Ver. 4. But. Hebrew, “he was taken in their pit,” (Protestants; Haydock) as also [in] ver. 8. Septuagint, “in his or their corruption.” We do not read that Joachaz fought, (Calmet) though this passage insinuates as much. (Sanctius) (4 Kings xxiii. 30., &c.)

Ver. 5. Lions: Joakim. (Challoner) — He reigned eleven years; but was such a monster, that the prophet does not speak of him or bewail his fate, 4 Kings xxiii. 34., and Jeremias xxii. 19. His words are applicable to Jechonias alone; who was cruel, and banished to Babylon, ver. 8. (Calmet)

Ver. 8. Nations: rovers of Chaldea, Syria, &c., 4 Kings xxiv. 2. (Worthington) — Wounds. Hebrew, “pit.” He was besieged, (4 Kings xxiv. 11.; Calmet) and gave himself up. (Haydock)

Ver. 10. Blood. She has given birth to many kings. (Menochius) — The original may be inaccurate, and perhaps should be, “a vine-tree or branch:” (Calmet) cormoc instead of bedammecha. Septuagint read kerimmon, “like a rose-flower,” planted, &c. (Haydock) — He speaks of Sedecias more obscurely. (Calmet) — The kingdom had flourished under David and Solomon. It afterwards lost its splendour under wicked kings, and all the tribes were removed. (Worthington)

Ver. 11. Rods. The king had many children, and confided in them, but they were slain.

Ver. 13. Dry; unfit for vine-trees. He speaks of the prison of Babylon. (Calmet) — The country was naturally wet. (Haydock)

Ver. 14. Fire. Ismael, who slew Godolias, was of the royal family, Jeremias xli., &c. (Calmet)

Bible Text & Cross-references:

The parable of the young lions; and of the vine that is wasted.

1 Moreover *take thou up a lamentation for the princes of Israel,

2 And say: Why did thy mother, the lioness, lie down among the lions, and bring up her whelps in the midst of young lions?

3 And she brought out one of her whelps, and he became a lion: and he learned to catch the prey, and to devour men.

4 And the nations heard of him, and took him, but not without receiving wounds: and they brought him in chains into the land of Egypt.

5 But she seeing herself weakened, and that her hope was lost, took one of her young lions, and set him up for a lion.

6 And he went up and down among the lions, and became a lion: and he learned to catch the prey, and to devour men.

7 He learned to make widows, and to lay waste their cities: and the land became desolate, and the fulness thereof, by the noise of his roaring.

8 And the nations came together against him on every side out of the provinces, and they spread their net over him, in their wounds he was taken.

9 And they put him into a cage, they brought him in chains to the king of Babylon: and they cast him into prison, that his voice should no more be heard upon the mountains of Israel.

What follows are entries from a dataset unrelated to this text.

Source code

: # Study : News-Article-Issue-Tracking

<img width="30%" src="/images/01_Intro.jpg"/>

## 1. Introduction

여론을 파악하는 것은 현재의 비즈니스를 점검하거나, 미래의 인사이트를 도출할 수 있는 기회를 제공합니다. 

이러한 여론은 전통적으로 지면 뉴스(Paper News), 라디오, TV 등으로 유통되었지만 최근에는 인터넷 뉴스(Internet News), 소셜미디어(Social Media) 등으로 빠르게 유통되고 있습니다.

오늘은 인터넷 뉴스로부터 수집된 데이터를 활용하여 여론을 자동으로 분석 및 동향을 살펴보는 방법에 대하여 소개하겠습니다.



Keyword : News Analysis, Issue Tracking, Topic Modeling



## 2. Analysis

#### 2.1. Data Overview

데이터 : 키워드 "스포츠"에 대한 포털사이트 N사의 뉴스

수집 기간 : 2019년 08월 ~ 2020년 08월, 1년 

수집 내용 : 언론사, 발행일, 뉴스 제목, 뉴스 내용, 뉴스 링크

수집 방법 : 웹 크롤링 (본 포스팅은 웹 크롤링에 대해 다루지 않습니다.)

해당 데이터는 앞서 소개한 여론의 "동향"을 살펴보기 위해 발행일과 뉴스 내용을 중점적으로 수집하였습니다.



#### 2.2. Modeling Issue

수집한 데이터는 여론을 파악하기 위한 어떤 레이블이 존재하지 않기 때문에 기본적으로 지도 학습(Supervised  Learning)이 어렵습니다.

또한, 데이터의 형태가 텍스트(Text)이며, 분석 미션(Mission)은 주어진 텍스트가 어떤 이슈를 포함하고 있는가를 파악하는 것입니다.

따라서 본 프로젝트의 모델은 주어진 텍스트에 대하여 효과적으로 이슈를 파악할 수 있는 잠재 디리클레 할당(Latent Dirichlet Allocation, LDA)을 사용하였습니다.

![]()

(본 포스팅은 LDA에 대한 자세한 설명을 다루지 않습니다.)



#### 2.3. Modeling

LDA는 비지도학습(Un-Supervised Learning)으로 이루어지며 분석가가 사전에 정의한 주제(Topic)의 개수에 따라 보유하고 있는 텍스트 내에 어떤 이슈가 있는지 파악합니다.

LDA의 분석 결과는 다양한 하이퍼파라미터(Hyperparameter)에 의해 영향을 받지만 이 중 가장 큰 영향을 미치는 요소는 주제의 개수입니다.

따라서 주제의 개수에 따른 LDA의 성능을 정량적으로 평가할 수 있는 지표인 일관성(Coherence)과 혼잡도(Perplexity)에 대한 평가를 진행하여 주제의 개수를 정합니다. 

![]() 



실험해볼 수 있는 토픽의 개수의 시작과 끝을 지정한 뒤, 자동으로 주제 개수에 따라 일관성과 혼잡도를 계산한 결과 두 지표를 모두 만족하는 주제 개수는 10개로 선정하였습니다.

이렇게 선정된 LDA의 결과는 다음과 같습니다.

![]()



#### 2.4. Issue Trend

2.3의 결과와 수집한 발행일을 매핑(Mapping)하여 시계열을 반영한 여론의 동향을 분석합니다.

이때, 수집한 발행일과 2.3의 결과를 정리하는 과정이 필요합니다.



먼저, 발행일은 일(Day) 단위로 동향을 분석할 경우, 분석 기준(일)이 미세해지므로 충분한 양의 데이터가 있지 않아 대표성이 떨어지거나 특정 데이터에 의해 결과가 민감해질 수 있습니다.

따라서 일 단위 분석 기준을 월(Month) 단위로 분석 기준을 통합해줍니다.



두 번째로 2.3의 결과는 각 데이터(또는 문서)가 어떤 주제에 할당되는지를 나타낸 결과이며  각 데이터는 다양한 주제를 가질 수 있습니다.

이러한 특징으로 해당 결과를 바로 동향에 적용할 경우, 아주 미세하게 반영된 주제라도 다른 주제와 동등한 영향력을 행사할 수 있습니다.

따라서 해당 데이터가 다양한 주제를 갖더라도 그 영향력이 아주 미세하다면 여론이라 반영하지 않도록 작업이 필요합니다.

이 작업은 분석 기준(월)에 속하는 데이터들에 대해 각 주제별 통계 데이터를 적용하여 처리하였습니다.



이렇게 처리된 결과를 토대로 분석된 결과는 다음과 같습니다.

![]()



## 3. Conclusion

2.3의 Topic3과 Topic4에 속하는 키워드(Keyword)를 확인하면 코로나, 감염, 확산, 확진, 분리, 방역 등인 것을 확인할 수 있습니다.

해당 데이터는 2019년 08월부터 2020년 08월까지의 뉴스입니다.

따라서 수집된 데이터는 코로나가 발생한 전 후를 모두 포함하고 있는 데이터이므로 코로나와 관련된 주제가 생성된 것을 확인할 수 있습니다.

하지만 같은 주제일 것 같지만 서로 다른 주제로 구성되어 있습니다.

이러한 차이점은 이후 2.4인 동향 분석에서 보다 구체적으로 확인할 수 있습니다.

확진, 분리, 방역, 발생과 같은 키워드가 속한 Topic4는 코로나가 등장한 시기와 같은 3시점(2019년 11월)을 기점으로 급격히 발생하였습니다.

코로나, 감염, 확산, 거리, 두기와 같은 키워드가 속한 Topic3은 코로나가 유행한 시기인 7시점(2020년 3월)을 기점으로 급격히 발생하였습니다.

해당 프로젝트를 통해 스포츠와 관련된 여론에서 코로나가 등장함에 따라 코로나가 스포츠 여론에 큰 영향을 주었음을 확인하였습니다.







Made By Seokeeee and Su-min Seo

10 Thy mother is like a vine in thy blood, planted by the water: her fruit and her branches have grown out of many waters.

11 And she hath strong rods, to make sceptres for them that bear rule, and her stature was exalted among the branches: and she saw her height in the multitude of her branches.

12 But she was plucked up in wrath, and cast on the ground, *and the burning wind dried up her fruit: her strong rods are withered, and dried up: the fire hath devoured her.

13 And now she is transplanted into the desert, in a land not passable, and dry.

14 And a fire is gone out from a rod of her branches, which hath devoured her fruit: so that she now hath no strong rod, to be a sceptre of rulers. This is a lamentation, and it shall be for a lamentation.



1: Year of the World 3411.

12: Osee xiii. 15.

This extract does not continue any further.